Yesterday while I was wrapped up in the eyes and hands of my lover, I forgot we were in a book store. I forgot there was anything else in this whole world. It was his eyes, his touch, his words moving over me. We shared some heavy information, that we both had to think about over the evening while we were apart.

This morning when he called and presented his conclusion, well, I panicked. But today I also listened. No interrupting or careening off into my own misguided judgement. Finally when we were hanging up, our conversation not complete but on pause. I realized the words I was telling myself. I realized I was making the situation worse for me. Then probably worse for him.

My panic was getting in the way of my growth. So after a nap and a cold glass of water I was still feeling the self doubt. I was searching for a neat little ribbon to tie up my emotions and realized there was none to be had. Life is messy and I’m OK with that.

Just as the sun sets

I realize I am alone in this bed. Not even stimulating myself can distract me from the tears hanging around.

There is good.

*I’m in school for something I’ve always wanted.
*Enrolled for the spring semester at university in 2013.
*89% satisfied with myself as a person
*Hopeful for my future, single or not.
*I have all the information I need for adopting in the next seven years.

These are all good things. Things that I, as a woman, am proud of.

I’m not getting in the pity boat. I’m not getting in the pity boat.

I hope.

Eight years ago

Today, I was a new wife. Eighteen years old and finally free. Or so I thought.

It wasn’t as difficult as I imagined. :)

I’m proud of my decision to obtain a divorce.

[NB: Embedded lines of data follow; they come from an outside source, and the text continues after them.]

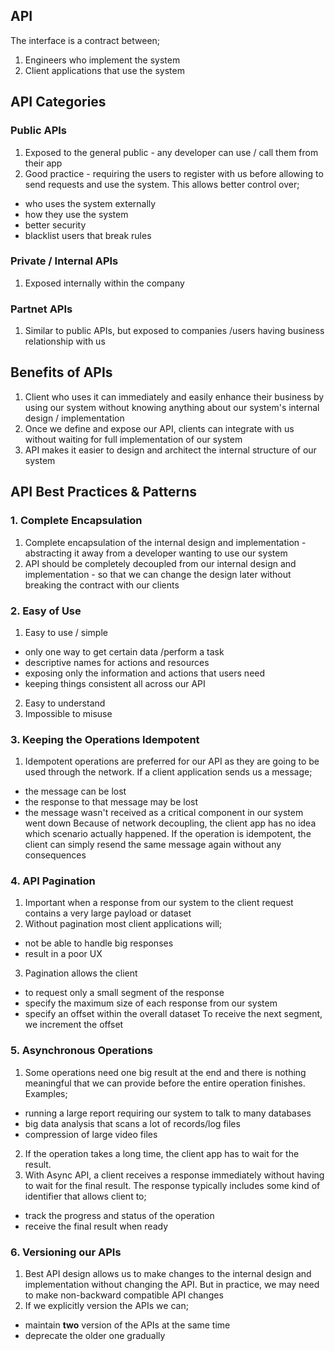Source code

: ## API
The interface is a contract between;
1. Engineers who implement the system
2. Client applications that use the system

## API Categories
### Public APIs
1. Exposed to the general public - any developer can use / call them from their app
2. Good practice - requiring the users to register with us before allowing to send requests and use the system. This allows better control over;
- who uses the system externally
- how they use the system
- better security
- blacklist users that break rules

### Private / Internal APIs
1. Exposed internally within the company

### Partnet APIs
1. Similar to public APIs, but exposed to companies /users having business relationship with us

## Benefits of APIs
1. Client who uses it can immediately and easily enhance their business by using our system without knowing anything about our system's internal design / implementation 
2. Once we define and expose our API, clients can integrate with us without waiting for full implementation of our system
3. API makes it easier to design and architect the internal structure of our system

## API Best Practices & Patterns
### 1. Complete Encapsulation
1. Complete encapsulation of the internal design and implementation - abstracting it away from a developer wanting to use our system
2. API should be completely decoupled from our internal design and implementation - so that we can change the design later without breaking the contract with our clients


### 2. Easy of Use
1. Easy to use / simple
- only one way to get certain data /perform a task
- descriptive names for actions and resources
- exposing only the information and actions that users need
- keeping things consistent all across our API
2. Easy to understand
3. Impossible to misuse

### 3. Keeping the Operations Idempotent
1. Idempotent operations are preferred for our API as they are going to be used through the network. If a client application sends us a message;
- the message can be lost
- the response to that message may be lost
- the message wasn't received as a critical component in our system went down
Because of network decoupling, the client app has no idea which scenario actually happened. If the operation is idempotent, the client can simply resend the same message again without any consequences

### 4. API Pagination
1. Important when a response from our system to the client request contains a very large payload or dataset
2. Without pagination most client applications will;
- not be able to handle big responses
- result in a poor UX
3. Pagination allows the client
- to request only a small segment of the response
- specify the maximum size of each response from our system
- specify an offset within the overall dataset
To receive the next segment, we increment the offset

### 5. Asynchronous Operations
1. Some operations need one big result at the end and there is nothing meaningful that we can provide before the entire operation finishes. Examples;
- running a large report requiring our system to talk to many databases
- big data analysis that scans a lot of records/log files
- compression of large video files
2. If the operation takes a long time, the client app has to wait for the result. 
3. With Async API, a client receives a response immediately without having to wait for the final result. The response typically includes some kind of identifier that allows client to;
- track the progress and status of the operation
- receive the final result when ready

### 6. Versioning our APIs
1. Best API design allows us to make changes to the internal design and implementation without changing the API. But in practice, we may need to make non-backward compatible API changes
2. If we explicitly version the APIs we can;
- maintain **two** version of the APIs at the same time
- deprecate the older one gradually
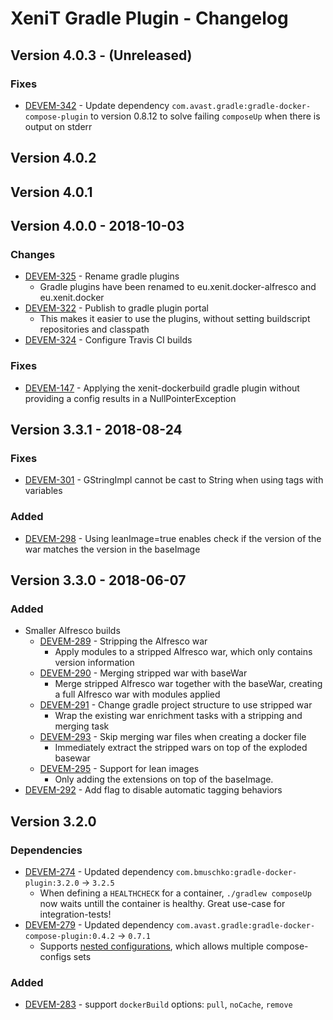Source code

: # XeniT Gradle Plugin - Changelog

## Version 4.0.3 - (Unreleased)

### Fixes

 * [DEVEM-342](https://xenitsupport.jira.com/browse/DEVEM-342) - Update dependency `com.avast.gradle:gradle-docker-compose-plugin`
to version 0.8.12 to solve failing `composeUp` when there is output on stderr

## Version 4.0.2
## Version 4.0.1
## Version 4.0.0 - 2018-10-03

### Changes

 * [DEVEM-325](https://xenitsupport.jira.com/browse/DEVEM-325) - Rename gradle plugins
    - Gradle plugins have been renamed to eu.xenit.docker-alfresco and eu.xenit.docker
 * [DEVEM-322](https://xenitsupport.jira.com/browse/DEVEM-322) - Publish to gradle plugin portal
    - This makes it easier to use the plugins, without setting buildscript repositories and classpath
 * [DEVEM-324](https://xenitsupport.jira.com/browse/DEVEM-324) - Configure Travis CI builds

### Fixes

 * [DEVEM-147](https://xenitsupport.jira.com/browse/DEVEM-147) - Applying the xenit-dockerbuild gradle plugin without providing a config results in a NullPointerException

## Version 3.3.1 - 2018-08-24

### Fixes

 * [DEVEM-301](https://xenitsupport.jira.com/browse/DEVEM-301) - GStringImpl cannot be cast to String when using tags with variables

### Added

 * [DEVEM-298](https://xenitsupport.jira.com/browse/DEVEM-298) - Using leanImage=true enables check if the version of the war matches the version in the baseImage

## Version 3.3.0 - 2018-06-07

### Added

 * Smaller Alfresco builds
    * [DEVEM-289](https://xenitsupport.jira.com/browse/DEVEM-289) - Stripping the Alfresco war
        - Apply modules to a stripped Alfresco war, which only contains version information
    * [DEVEM-290](https://xenitsupport.jira.com/browse/DEVEM-290) - Merging stripped war with baseWar
        - Merge stripped Alfresco war together with the baseWar, creating a full Alfresco war with modules applied
    * [DEVEM-291](https://xenitsupport.jira.com/browse/DEVEM-291) - Change gradle project structure to use stripped war
        - Wrap the existing war enrichment tasks with a stripping and merging task
    * [DEVEM-293](https://xenitsupport.jira.com/browse/DEVEM-293) - Skip merging war files when creating a docker file
        - Immediately extract the stripped wars on top of the exploded basewar
    * [DEVEM-295](https://xenitsupport.jira.com/browse/DEVEM-295) - Support for lean images
        - Only adding the extensions on top of the baseImage.
 * [DEVEM-292](https://xenitsupport.jira.com/browse/DEVEM-293) - Add flag to disable automatic tagging behaviors

## Version 3.2.0

### Dependencies

* [DEVEM-274](https://xenitsupport.jira.com/browse/DEVEM-274) - Updated dependency `com.bmuschko:gradle-docker-plugin:3.2.0` -> `3.2.5`
    - When defining a `HEALTHCHECK` for a container, `./gradlew composeUp` now waits untill the container is healthy. Great use-case for integration-tests!
* [DEVEM-279](https://xenitsupport.jira.com/browse/DEVEM-279) - Updated dependency `com.avast.gradle:gradle-docker-compose-plugin:0.4.2` -> `0.7.1`
    - Supports [nested configurations](https://github.com/avast/gradle-docker-compose-plugin#nested-configurations), which allows multiple compose-configs sets

### Added

* [DEVEM-283](https://xenitsupport.jira.com/browse/DEVEM-283) - support `dockerBuild` options: `pull`, `noCache`, `remove`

I hope he is happy and well …. that’s all the time I’m going to spend thinking about it.

Maybe I should have twitter

Lol, because these short posts must not mean a whole bunch. Regardless, usually when I give myself an orgasm its clitoral. Well tonight I decided to use some toys. I LOVE vaginal penetration. But, not when I’m at the wheel lol. Furthermore, I’ve never given myself an orgasm from penetration before tonight.

Cross it off my fuckit list!

I even squirted.

Which makes for wet sleeping quarters but I’m not overly worried about it :)

Revisiting the dead

Today I went to a house I haven’t been to in seven years.

My dad had a brother, who married a woman I love very much. Her family became my family. Even while my dads family has forgotten.who we are. And my aunt.in.law and uncle have since filed for divorce. Her family is STILL my family. Her father was the closest I got to knowing and trusting a man other than my mother’s father.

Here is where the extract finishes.